242 lines (186 loc) · 11 KB

Austin FreeNet(AFN) Clonezilla Engineering Log

2014-07-08

I've resurrected the clonezilla project using the old VM and doc. I've mounted the old BTOPS image and am imaging a client right now to make sure everything still works. I read about proxydhcp last night. Let's use that so we don't have to run our own DHCP server. The plan was to get it working with a USB key but with proxydhcp I don't think we need to do that. Let's jump right to PXE boot.

So the test imaging went perfectly. Now to knock out these:

TODO

  1. Image a client to make sure everything still works
  2. Put back in the menu so admins can select the image they want
  3. get proxydhcp working
    • remove dhcpd and install dnsmasq
    • configure dnsmasq for proxydhcp
    • test using an existing DHCP server

Run dcs to try to setup a menu to select images. Total fail. Now the client doesn't even boot all the way. Running drblpush -i to try to recover. Ok the recovery went well. Now I'm trying to figure out how to add the menu. Trying to use the Clonezilla Live option in DRBL.

2014-07-15

Doing a test clone to see where I left off. It's still using the old Debian image that auto clones. Rerunning drblpush -i. So now clonezilla live is booting but I don't get a menu, just a unix login prompt.

2014-7-22

Looking for clonezilla alternatives. Found Mondo Rescue. Nope... looks like clonezilla is the magic. Change ocs_live_run in /tftpboot/nbi_image/pxelinux.cfg/default to ocs-live-general. Can't get the Clonezilla Live UI to start. The boot is failing at the end with an error about sudo and mkpasswd. I'm googling trying to fix it now. Let's try upgrading the whole image to latest. Stopped the upgrade. I added live-config to the boot params and that worked! Now let's figure out how to preseed the config options.

2014-7-29

I think we have to tweak the pxeloader boot parameters to set the menu the way we want. Setting ocs_live_run to ocs-sr... with ask_user where we should pause and ask the user seems to do the trick. Now let's get dhcpproxy working.

2014-8-12

Googling dhcpproxy drbl to see if I can get it working. Following these steps: http://sourceforge.net/p/drbl/discussion/Open_discussion/thread/fe0626d0. I had to not use the IPAPPEND 1 option because it messes up the boot. I removed isc-dhcp-server and tftpd-hpa since dnsmasq provides tftp now. Put wildcard host match in /etc/exports so that the exported filesystems would be available to all clients.

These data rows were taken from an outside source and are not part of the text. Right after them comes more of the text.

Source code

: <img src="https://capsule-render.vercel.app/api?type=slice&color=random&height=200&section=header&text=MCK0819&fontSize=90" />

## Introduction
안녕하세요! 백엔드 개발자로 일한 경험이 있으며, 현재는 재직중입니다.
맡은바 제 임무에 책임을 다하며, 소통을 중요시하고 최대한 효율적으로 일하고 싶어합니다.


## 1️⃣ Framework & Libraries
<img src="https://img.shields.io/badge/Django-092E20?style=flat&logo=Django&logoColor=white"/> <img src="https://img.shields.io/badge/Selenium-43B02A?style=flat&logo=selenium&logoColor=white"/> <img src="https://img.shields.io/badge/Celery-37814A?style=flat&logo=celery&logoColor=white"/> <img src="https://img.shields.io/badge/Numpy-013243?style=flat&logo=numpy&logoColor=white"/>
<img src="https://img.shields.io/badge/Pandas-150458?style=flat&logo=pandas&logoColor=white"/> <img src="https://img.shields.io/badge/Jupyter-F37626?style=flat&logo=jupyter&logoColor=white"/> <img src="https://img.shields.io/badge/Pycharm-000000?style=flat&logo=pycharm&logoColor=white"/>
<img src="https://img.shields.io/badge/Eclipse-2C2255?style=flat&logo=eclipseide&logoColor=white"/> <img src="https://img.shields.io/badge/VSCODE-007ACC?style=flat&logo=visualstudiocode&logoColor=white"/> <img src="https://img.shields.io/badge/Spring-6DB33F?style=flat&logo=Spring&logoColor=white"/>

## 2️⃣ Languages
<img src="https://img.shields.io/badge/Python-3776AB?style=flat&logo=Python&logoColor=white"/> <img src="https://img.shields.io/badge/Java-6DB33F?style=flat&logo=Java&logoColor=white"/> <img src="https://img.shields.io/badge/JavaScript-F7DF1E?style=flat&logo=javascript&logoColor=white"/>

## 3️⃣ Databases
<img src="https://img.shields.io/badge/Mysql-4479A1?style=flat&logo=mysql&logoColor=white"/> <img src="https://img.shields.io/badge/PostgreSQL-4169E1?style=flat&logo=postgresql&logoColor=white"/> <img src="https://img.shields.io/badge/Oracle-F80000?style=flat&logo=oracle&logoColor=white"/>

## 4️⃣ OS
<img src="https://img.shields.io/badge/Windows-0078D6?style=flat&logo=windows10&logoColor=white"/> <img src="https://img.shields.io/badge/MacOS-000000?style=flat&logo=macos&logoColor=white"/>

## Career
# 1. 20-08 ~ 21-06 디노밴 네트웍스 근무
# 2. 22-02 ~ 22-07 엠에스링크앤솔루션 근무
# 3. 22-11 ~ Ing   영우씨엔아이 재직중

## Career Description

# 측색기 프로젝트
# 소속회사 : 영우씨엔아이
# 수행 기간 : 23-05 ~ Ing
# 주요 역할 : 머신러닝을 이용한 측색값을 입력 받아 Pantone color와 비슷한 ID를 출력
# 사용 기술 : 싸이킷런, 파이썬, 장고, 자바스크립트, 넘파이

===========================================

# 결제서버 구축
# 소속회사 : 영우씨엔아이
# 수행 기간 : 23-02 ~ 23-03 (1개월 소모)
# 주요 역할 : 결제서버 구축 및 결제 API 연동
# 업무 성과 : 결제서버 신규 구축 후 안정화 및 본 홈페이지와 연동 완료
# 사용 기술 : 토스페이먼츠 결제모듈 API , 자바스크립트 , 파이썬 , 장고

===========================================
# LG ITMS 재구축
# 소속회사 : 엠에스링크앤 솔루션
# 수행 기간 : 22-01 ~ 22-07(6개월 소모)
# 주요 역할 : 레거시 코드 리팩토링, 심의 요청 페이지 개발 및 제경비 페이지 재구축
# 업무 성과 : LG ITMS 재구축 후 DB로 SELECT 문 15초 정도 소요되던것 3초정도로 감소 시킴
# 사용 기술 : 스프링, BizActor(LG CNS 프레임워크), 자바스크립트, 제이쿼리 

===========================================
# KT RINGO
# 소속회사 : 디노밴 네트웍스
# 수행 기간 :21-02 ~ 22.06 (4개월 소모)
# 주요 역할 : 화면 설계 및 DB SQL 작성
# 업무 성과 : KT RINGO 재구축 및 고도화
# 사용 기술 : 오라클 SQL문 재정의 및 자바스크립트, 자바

So the client boots but can't get an IP address. Played around with IPAPPEND [1|2] which appends stuff to the boot params but still nothing. udhcpc in the initramfs gets an IP address but doesn't set the IP on eth0. Not sure what's going on.

2014-8-19

Time to debug proxy DHCP and debian-live IP address stuff. It looks like we can toggle between save and restore using the boot menu(cool)! Here's a guy with the same issue.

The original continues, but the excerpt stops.